Kendall Mosing is the plaintiff in the suit against Robert Boston and Robert LaBarge and their company, Zloop. The company collects broken, obsolete or otherwise discarded electronic equipment, such as computers and televisions, and mines them for valuable metals and other byproducts. Mosing purchased three Louisiana and eight Texas franchises with the company.

Mosing is seeking just under $26.5 million in actual damages, but he cites the Louisiana Unfair Trade Practices Act in seeking three times the actual damages against Boston and LaBarge.

Mosing alleges in the suit that over a roughly 18-month period beginning in September 2012, LaBarge and Boston used subterfuge, accounting sleight-of-hand and other illegal business practices to lure Mosing into making repeated loans and investments in the company, including the purchase of the Zloop franchises in Louisiana and Texas.

According to the suit: “LaBarge met a close friend and trusted advisor of Kendall Mosing, Jim Janes, in South Louisiana at Port Fourchon in August of 2011. ...As a result of that relationship, Jim Janes eventually introduced Kendall Mosing to LaBarge and Boston. Kendall Mosing perceived Jim Janes as a father figure and often sought and listened to Jim Janes’ advice...”

Kendall Mosing

The suit, filed in federal court in Lafayette and more than 100 pages in length, details what Mosing alleges was a pattern of “high pressure sales tactics, promises of security interests and back dated documents” used to induce Mosing into purchasing Zloop securities, buying into franchises and extending loans to the Delaware-registered company. A typical loan made by Mosing to Zloop was $2 million to $3 million.

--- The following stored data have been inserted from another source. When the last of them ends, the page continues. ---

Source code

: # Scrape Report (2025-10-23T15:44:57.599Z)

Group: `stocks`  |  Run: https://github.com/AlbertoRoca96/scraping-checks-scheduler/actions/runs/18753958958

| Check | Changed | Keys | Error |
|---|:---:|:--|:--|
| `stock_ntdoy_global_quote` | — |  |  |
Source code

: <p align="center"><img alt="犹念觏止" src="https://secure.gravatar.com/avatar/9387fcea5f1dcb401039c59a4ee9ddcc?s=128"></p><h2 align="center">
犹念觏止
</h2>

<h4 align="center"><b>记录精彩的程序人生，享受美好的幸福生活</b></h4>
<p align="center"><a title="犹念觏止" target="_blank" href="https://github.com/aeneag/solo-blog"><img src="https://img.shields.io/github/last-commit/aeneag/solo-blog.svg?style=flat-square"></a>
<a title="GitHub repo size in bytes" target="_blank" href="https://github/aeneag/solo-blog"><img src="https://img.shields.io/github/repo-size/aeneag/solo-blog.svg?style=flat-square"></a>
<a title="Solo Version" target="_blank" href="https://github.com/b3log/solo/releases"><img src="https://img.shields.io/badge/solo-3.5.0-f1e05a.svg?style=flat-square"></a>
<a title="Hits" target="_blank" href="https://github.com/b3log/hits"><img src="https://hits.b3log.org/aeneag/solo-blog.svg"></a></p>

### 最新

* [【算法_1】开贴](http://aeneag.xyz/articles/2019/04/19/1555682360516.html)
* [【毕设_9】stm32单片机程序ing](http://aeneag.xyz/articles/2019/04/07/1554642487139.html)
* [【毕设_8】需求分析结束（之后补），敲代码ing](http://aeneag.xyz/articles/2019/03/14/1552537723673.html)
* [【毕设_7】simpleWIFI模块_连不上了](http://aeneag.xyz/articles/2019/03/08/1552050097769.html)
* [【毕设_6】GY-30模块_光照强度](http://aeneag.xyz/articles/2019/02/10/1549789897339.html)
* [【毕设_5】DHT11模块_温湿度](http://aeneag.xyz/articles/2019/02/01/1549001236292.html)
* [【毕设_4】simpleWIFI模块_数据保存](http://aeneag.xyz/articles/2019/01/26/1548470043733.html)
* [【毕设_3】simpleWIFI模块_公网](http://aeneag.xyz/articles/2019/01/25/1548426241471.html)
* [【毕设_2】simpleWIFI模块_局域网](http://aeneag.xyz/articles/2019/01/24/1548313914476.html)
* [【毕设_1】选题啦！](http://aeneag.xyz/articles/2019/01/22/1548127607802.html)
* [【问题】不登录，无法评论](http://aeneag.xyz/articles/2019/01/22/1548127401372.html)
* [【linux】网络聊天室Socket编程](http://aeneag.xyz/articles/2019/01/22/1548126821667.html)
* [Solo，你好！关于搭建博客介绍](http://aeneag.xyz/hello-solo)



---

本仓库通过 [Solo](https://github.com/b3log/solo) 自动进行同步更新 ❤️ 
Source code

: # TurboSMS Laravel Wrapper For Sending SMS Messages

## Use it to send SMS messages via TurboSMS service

Dozens of motions have been filed in the case since it was initiated in fall of 2014, including a so-far unsuccessful attempt to transfer the suit to North Carolina where LaBarge and Boston are residents. The case has also gotten ugly at times, with Mosing at one point accusing the defendants of trying to sell a 20 percent stake in the company to “an offshore investment fund in Belize.” That would have been counter to a so-called “stand down” agreement in which the defendants agreed to leave alone the company’s assets in case in which Mosing prevailed in court. The defendants answered Mosing’s claim in a counter motion, arguing that “plaintiff’s motion is premised on nothing more than innuendo and vague suggestions of wrongdoing that are whole lacking in evidentiary support.” The defendants even filed a motion seeking judicial sanctions against Mosing’s legal counsel related to the Belize accusation but later withdrew it.

Exhibits entered into the court record attendant to the suit paint Zloop as a company circling the financial drain in the months leading up to the court action. Those include emails directly between Boston and Mosing’s mentor, Janes.

In a May 9, 2013, email from Boston to Janes, the former writes, “I have asked a couple of franchise owners if they could make a payment or two on there [sic] outstanding bills even though we’re not operational. Do you think it is appropriate to ask Kendall if he could pay a couple of his? I [sic] you don’t think it is a Good idea obviously I won’t. Just trying to make payroll.”

In a July email that same year, Boston again writes to Janes, “... we are completely out of money and I cannot work the employees any longer with no definition of when I can pay them,” followed three days later by the terse, ominous, “FYI, Things are coming unraveled.”

It’s unclear whether Kendall Mosing, a grandson of Frank’s International founder Frank Mosing, still works for the oilfield services giant, though ABiz did find a 2013 newsletter congratulating him on 31 years with the company. “As a matter of personal data privacy, we do not disclose who may or may not be employed by the company,” Frank’s International spokesman Josh Grodin says in an emailed response.

Attorneys for neither Mosing nor the defendants could be reached for this story.